> [Stored data]:
···

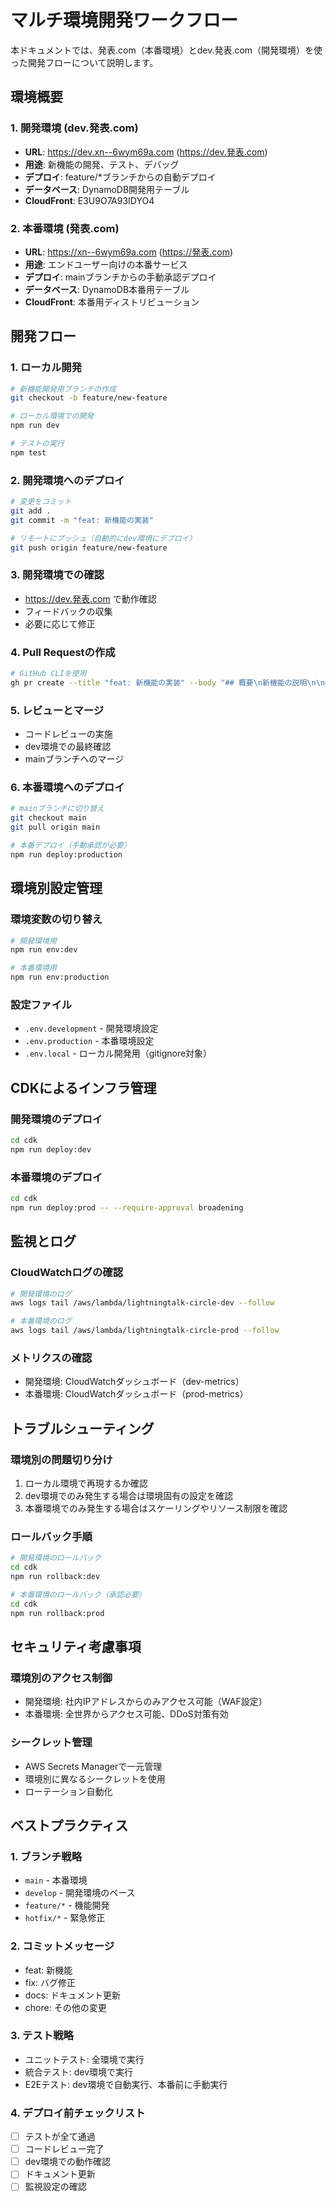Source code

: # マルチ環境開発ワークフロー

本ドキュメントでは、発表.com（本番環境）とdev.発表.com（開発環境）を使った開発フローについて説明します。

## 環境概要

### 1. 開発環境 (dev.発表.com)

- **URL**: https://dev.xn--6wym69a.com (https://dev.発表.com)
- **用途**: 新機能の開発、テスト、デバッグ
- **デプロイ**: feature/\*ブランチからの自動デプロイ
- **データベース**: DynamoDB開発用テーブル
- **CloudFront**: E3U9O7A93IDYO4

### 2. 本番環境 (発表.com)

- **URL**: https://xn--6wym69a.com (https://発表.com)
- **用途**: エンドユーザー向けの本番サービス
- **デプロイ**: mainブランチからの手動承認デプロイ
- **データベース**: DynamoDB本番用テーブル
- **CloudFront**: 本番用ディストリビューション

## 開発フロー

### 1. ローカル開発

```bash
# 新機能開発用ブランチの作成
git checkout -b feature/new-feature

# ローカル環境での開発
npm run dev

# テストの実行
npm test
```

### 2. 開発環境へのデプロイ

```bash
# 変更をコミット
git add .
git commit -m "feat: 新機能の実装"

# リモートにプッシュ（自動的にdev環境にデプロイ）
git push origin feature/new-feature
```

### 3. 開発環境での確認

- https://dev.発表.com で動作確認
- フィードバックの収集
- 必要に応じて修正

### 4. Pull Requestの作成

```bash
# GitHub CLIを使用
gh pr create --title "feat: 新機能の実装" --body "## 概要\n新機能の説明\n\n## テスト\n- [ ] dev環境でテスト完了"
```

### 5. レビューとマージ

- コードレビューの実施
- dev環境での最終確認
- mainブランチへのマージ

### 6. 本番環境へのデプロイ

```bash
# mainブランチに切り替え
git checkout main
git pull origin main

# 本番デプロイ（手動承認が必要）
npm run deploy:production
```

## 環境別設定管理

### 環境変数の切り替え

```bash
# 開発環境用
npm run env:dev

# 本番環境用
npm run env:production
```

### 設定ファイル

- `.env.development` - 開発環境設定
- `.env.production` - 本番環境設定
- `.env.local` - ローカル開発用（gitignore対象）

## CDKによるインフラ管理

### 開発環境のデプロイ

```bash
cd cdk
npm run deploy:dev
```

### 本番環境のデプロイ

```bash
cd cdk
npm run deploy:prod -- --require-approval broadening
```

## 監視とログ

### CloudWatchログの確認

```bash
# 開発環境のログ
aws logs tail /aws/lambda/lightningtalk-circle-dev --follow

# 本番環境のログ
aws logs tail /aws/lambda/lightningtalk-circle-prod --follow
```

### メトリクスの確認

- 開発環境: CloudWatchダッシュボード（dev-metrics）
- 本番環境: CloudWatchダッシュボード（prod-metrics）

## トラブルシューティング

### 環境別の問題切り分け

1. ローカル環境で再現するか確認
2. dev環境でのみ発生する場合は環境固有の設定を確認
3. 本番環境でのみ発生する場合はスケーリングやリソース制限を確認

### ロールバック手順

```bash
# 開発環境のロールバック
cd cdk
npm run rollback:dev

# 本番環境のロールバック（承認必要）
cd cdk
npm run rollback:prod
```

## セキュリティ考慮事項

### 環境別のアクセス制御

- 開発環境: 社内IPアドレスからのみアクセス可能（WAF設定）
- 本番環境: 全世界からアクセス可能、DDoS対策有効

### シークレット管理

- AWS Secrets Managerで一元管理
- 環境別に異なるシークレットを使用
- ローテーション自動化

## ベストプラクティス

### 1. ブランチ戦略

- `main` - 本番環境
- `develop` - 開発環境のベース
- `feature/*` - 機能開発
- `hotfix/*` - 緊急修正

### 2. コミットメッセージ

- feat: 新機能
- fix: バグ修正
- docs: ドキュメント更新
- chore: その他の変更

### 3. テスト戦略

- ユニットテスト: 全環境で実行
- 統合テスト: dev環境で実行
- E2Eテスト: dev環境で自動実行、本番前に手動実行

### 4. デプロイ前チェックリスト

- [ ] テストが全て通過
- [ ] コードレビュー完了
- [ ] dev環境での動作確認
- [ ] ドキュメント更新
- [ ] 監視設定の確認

···

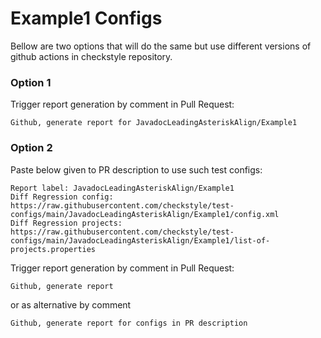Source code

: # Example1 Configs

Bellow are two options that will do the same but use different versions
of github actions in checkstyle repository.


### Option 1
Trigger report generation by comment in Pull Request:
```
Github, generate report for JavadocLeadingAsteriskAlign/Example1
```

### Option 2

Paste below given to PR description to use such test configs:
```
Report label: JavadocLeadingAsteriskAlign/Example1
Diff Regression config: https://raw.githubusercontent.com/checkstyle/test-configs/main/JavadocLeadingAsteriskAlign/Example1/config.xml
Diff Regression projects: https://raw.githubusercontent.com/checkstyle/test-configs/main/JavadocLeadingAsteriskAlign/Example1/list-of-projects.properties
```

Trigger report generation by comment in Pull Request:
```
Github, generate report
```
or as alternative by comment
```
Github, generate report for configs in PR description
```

···

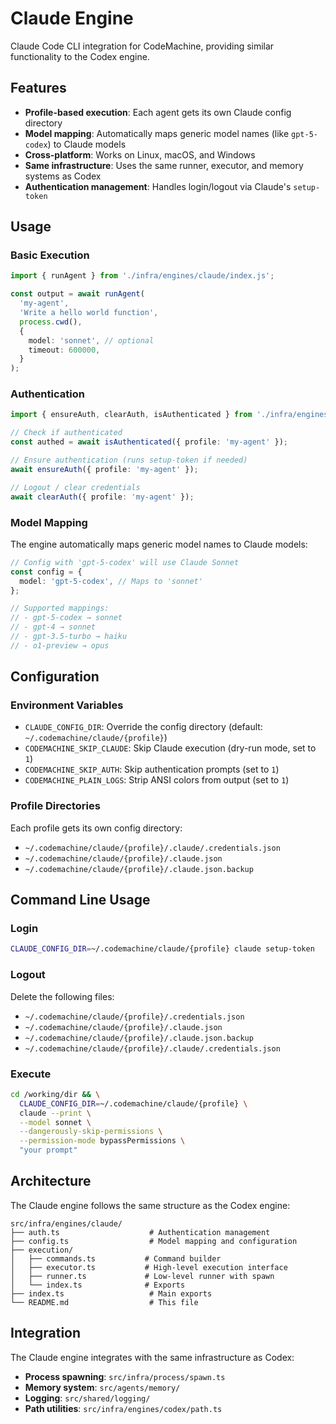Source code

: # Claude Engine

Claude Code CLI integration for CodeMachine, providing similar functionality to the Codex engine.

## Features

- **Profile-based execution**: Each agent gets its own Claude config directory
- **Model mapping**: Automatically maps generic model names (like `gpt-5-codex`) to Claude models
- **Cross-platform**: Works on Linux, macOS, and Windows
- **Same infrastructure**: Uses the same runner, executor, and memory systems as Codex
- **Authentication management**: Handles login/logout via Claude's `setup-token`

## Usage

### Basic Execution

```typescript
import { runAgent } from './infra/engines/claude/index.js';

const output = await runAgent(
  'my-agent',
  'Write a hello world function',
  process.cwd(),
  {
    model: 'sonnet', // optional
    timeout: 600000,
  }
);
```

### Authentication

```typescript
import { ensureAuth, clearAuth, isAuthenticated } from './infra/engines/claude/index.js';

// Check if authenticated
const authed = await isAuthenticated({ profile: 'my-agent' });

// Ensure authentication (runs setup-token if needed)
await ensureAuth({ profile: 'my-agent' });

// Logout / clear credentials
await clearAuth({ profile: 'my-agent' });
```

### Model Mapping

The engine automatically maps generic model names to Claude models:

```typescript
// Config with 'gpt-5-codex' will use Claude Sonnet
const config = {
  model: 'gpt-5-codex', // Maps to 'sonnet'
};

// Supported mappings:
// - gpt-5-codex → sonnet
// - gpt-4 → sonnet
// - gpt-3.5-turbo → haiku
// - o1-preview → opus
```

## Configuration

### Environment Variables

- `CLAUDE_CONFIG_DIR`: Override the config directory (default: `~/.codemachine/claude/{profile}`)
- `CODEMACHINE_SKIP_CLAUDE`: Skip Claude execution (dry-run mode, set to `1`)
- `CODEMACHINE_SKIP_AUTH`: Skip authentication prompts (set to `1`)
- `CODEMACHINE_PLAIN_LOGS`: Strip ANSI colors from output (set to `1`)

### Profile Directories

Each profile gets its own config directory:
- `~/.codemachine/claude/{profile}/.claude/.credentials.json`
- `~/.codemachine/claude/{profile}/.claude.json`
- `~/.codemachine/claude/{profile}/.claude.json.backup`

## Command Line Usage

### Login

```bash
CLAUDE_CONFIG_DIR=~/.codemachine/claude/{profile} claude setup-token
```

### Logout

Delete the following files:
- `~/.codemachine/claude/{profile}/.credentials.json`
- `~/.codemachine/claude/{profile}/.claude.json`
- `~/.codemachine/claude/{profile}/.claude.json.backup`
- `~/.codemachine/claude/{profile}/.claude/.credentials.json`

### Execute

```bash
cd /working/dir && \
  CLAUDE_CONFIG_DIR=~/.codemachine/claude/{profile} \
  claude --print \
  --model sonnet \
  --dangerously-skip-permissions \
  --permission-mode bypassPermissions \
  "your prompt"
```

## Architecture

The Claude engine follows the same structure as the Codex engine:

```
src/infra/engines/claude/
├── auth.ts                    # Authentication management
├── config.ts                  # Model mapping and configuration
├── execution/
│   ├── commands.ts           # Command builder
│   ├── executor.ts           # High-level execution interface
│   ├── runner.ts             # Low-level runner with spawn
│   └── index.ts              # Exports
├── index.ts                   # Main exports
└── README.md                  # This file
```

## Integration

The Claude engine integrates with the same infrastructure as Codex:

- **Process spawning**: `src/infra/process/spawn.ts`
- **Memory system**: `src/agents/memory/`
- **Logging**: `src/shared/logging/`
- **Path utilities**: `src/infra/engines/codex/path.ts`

···

> [What is needed]: State only the number of lines in these entries that contain "await".

> [Reply to the task]: 4